Collected data:
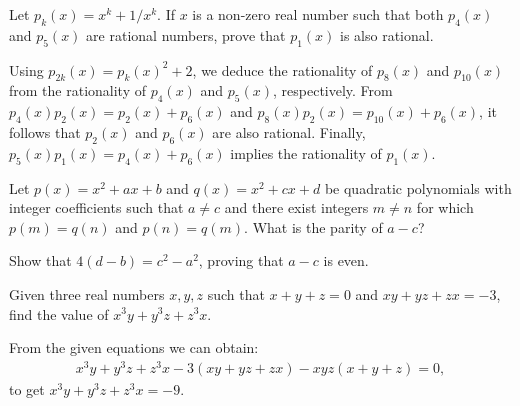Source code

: \begin{tcolorbox}
\begin{question}
Let $p_k(x)=x^k+1/x^k$. If $x$ is a non-zero real number such that both $p_4(x)$ and $p_5(x)$ are rational numbers, prove that $p_1(x)$ is also rational.
\end{question}
\end{tcolorbox}

\begin{solution}
Using $p_{2k}(x)=p_k(x)^2+2$, we deduce the rationality of $p_8(x)$ and $p_{10}(x)$ from the rationality of 
 $p_4(x)$ and $p_5(x)$, respectively. From $p_4(x)p_2(x)=p_2(x)+p_6(x)$ and $p_8(x)p_2(x)=p_{10}(x)+p_6(x)$, it follows that $p_2(x)$ and $p_6(x)$ are also rational. Finally, $p_5(x)p_1(x)=p_4(x)+p_6(x)$ implies the rationality of $p_1(x)$.
\end{solution}



\begin{tcolorbox}
\begin{question}
Let $p(x)=x^2+ax+b$ and $q(x)=x^2+cx+d$ be quadratic polynomials with integer coefficients such that $a \neq c$ and there exist integers $m\neq n$ for which $p(m)=q(n)$ and $p(n)=q(m)$. What is the parity of $a-c$?
\end{question}
\end{tcolorbox}

\begin{solution}
Show that $4(d-b)=c^2-a^2$, proving that $a-c$ is even.
\end{solution}


\begin{tcolorbox}
\begin{question}
Given three real numbers $x,y,z$ such that $x+y+z=0$ and $xy+yz+zx=-3$, find the value of $x^3y+y^3z+z^3x$.
\end{question}
\end{tcolorbox}

\begin{solution}[name=Solution by CRMO 2012]
From the given equations we can obtain:
\begin{align*}
    x^3y+y^3z+z^3x-3(xy+yz+zx)-xyz(x+y+z)=0,
\end{align*}
to get $x^3y+y^3z+z^3x=-9$.
\end{solution}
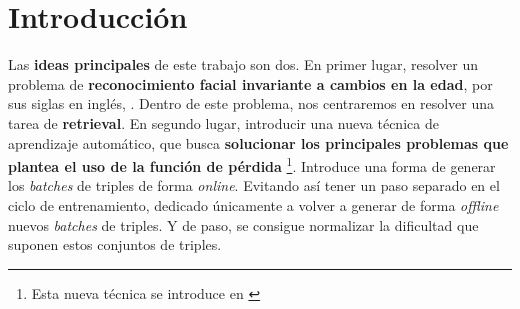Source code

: 
\chapter{Introducción}




Las \textbf{ideas principales} de este trabajo son dos. En primer lugar, resolver un problema de \textbf{reconocimiento facial invariante a cambios en la edad}, por sus siglas en inglés, . Dentro de este problema, nos centraremos en resolver una tarea de \textbf{retrieval}. En segundo lugar, introducir una nueva técnica de aprendizaje automático, que busca \textbf{solucionar los principales problemas que plantea el uso de la función de pérdida } \footnote{Esta nueva técnica se introduce en \cite{matematicas:principal}}. Introduce una forma de generar los \textit{batches} de triples de forma \textit{online}. Evitando así tener un paso separado en el ciclo de entrenamiento, dedicado únicamente a volver a generar de forma \textit{offline} nuevos \textit{batches} de triples. Y de paso, se consigue normalizar la dificultad que suponen estos conjuntos de triples.

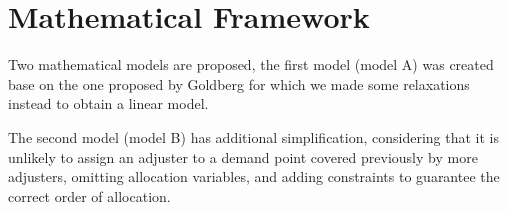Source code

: \section{Mathematical Framework}

Two mathematical models are proposed,
the first model (model A) was created
base on the one proposed by Goldberg \cite{goldberg1990validating}
for which
we made some relaxations
instead to obtain a linear model.

The second model (model B)
has additional simplification,
considering that
it is unlikely
to assign an adjuster
to a demand point
covered previously
by more adjusters,
omitting allocation variables,
and adding constraints
to guarantee
the correct order of allocation.
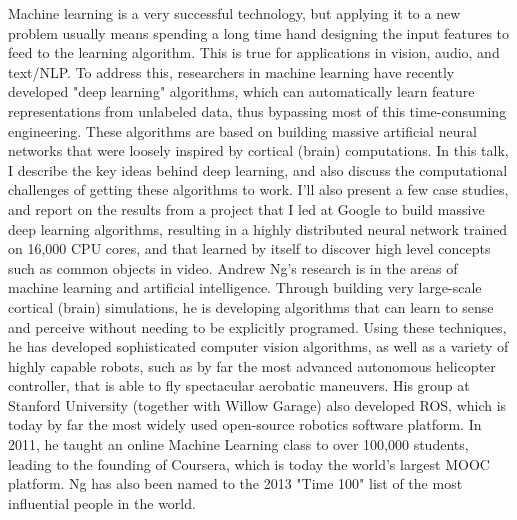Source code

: {
Machine learning is a very successful technology, but applying it to a new problem usually means spending a long time hand designing the input features to feed to the learning algorithm. This is true for applications in vision, audio, and text/NLP. To address this, researchers in machine learning have recently developed "deep learning" algorithms, which can automatically learn feature representations from unlabeled data, thus bypassing most of this time-consuming engineering. These algorithms are based on building massive artificial neural networks that were loosely inspired by cortical (brain) computations. In this talk, I describe the key ideas behind deep learning, and also discuss the computational challenges of getting these algorithms to work. I'll also present a few case studies, and report on the results from a project that I led at Google to build massive deep learning algorithms, resulting in a highly distributed neural network trained on 16,000 CPU cores, and that learned by itself to discover high level concepts such as common objects in video.
}{
Andrew Ng's research is in the areas of machine learning and artificial intelligence. Through building very large-scale cortical (brain) simulations, he is developing algorithms that can learn to sense and perceive without needing to be explicitly programed. Using these techniques, he has developed sophisticated computer vision algorithms, as well as a variety of highly capable robots, such as by far the most advanced autonomous helicopter controller, that is able to fly spectacular aerobatic maneuvers. His group at Stanford University (together with Willow Garage) also developed ROS, which is today by far the most widely used open-source robotics software platform. In 2011, he taught an online Machine Learning class to over 100,000 students, leading to the founding of Coursera, which is today the world's largest MOOC platform. Ng has also been named to the 2013 "Time 100" list of the most influential people in the world.
}


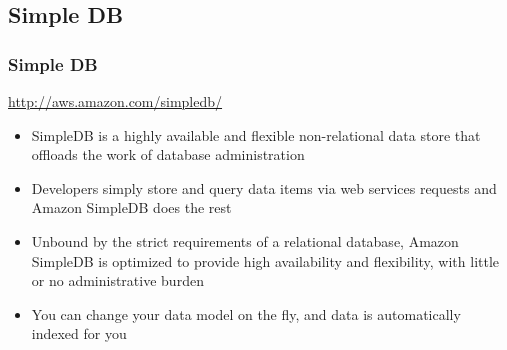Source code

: \documentclass{beamer}
\begin{document}
\subsection{Simple DB}
\begin{frame}
\frametitle[Simple DB]{Simple DB}
\url{http://aws.amazon.com/simpledb/}

\begin{itemize}
  \item SimpleDB is a highly available and flexible non-relational data store that offloads the work of database administration
  \item Developers simply store and query data items via web services requests and Amazon SimpleDB does the rest
  \item Unbound by the strict requirements of a relational database, Amazon SimpleDB is optimized to provide high availability and flexibility, with little or no administrative burden
  \item You can change your data model on the fly, and data is automatically indexed for you
\end{itemize}
\end{frame}
\end{document}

--- PROBLEM STATEMENT ---
Across the records, count the lines that contain the word "real" and give that figure alone.

--- TASK SOLUTION ---
2